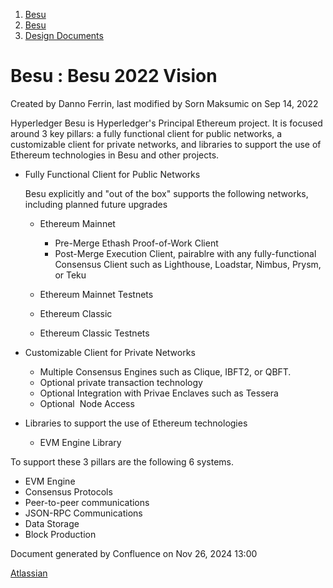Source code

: 1. [Besu](index.html)
2. [Besu](Besu_22151173.html)
3. [Design Documents](Design-Documents_22153916.html)

# Besu : Besu 2022 Vision

Created by Danno Ferrin, last modified by Sorn Maksumic on Sep 14, 2022

Hyperledger Besu is Hyperledger's Principal Ethereum project. It is focused around 3 key pillars: a fully functional client for public networks, a customizable client for private networks, and libraries to support the use of Ethereum technologies in Besu and other projects.

- Fully Functional Client for Public Networks
  
  Besu explicitly and "out of the box" supports the following networks, including planned future upgrades
  
  - Ethereum Mainnet
    
    - Pre-Merge Ethash Proof-of-Work Client
    - Post-Merge Execution Client, pairablre with any fully-functional Consensus Client such as Lighthouse, Loadstar, Nimbus, Prysm, or Teku
  - Ethereum Mainnet Testnets
  - Ethereum Classic
  - Ethereum Classic Testnets
- Customizable Client for Private Networks
  
  - Multiple Consensus Engines such as Clique, IBFT2, or QBFT.
  - Optional private transaction technology
  - Optional Integration with Privae Enclaves such as Tessera
  - Optional  Node Access
- Libraries to support the use of Ethereum technologies
  
  - EVM Engine Library

To support these 3 pillars are the following 6 systems.

- EVM Engine
- Consensus Protocols
- Peer-to-peer communications
- JSON-RPC Communications
- Data Storage
- Block Production

Document generated by Confluence on Nov 26, 2024 13:00

[Atlassian](http://www.atlassian.com/)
○ ○ ○ ○ ○ ○ ○
#### YOUR TASK
I'd like the data above duplicated exactly, with no pictures included.

#### SOLVED PROBLEM
Source code

: 1. [Besu](index.html)
2. [Besu](Besu_22151173.html)
3. [Design Documents](Design-Documents_22153916.html)

# Besu : Besu 2022 Vision

Created by Danno Ferrin, last modified by Sorn Maksumic on Sep 14, 2022

Hyperledger Besu is Hyperledger's Principal Ethereum project. It is focused around 3 key pillars: a fully functional client for public networks, a customizable client for private networks, and libraries to support the use of Ethereum technologies in Besu and other projects.

- Fully Functional Client for Public Networks
  
  Besu explicitly and "out of the box" supports the following networks, including planned future upgrades
  
  - Ethereum Mainnet
    
    - Pre-Merge Ethash Proof-of-Work Client
    - Post-Merge Execution Client, pairablre with any fully-functional Consensus Client such as Lighthouse, Loadstar, Nimbus, Prysm, or Teku
  - Ethereum Mainnet Testnets
  - Ethereum Classic
  - Ethereum Classic Testnets
- Customizable Client for Private Networks
  
  - Multiple Consensus Engines such as Clique, IBFT2, or QBFT.
  - Optional private transaction technology
  - Optional Integration with Privae Enclaves such as Tessera
  - Optional  Node Access
- Libraries to support the use of Ethereum technologies
  
  - EVM Engine Library

To support these 3 pillars are the following 6 systems.

- EVM Engine
- Consensus Protocols
- Peer-to-peer communications
- JSON-RPC Communications
- Data Storage
- Block Production

Document generated by Confluence on Nov 26, 2024 13:00

[Atlassian](http://www.atlassian.com/)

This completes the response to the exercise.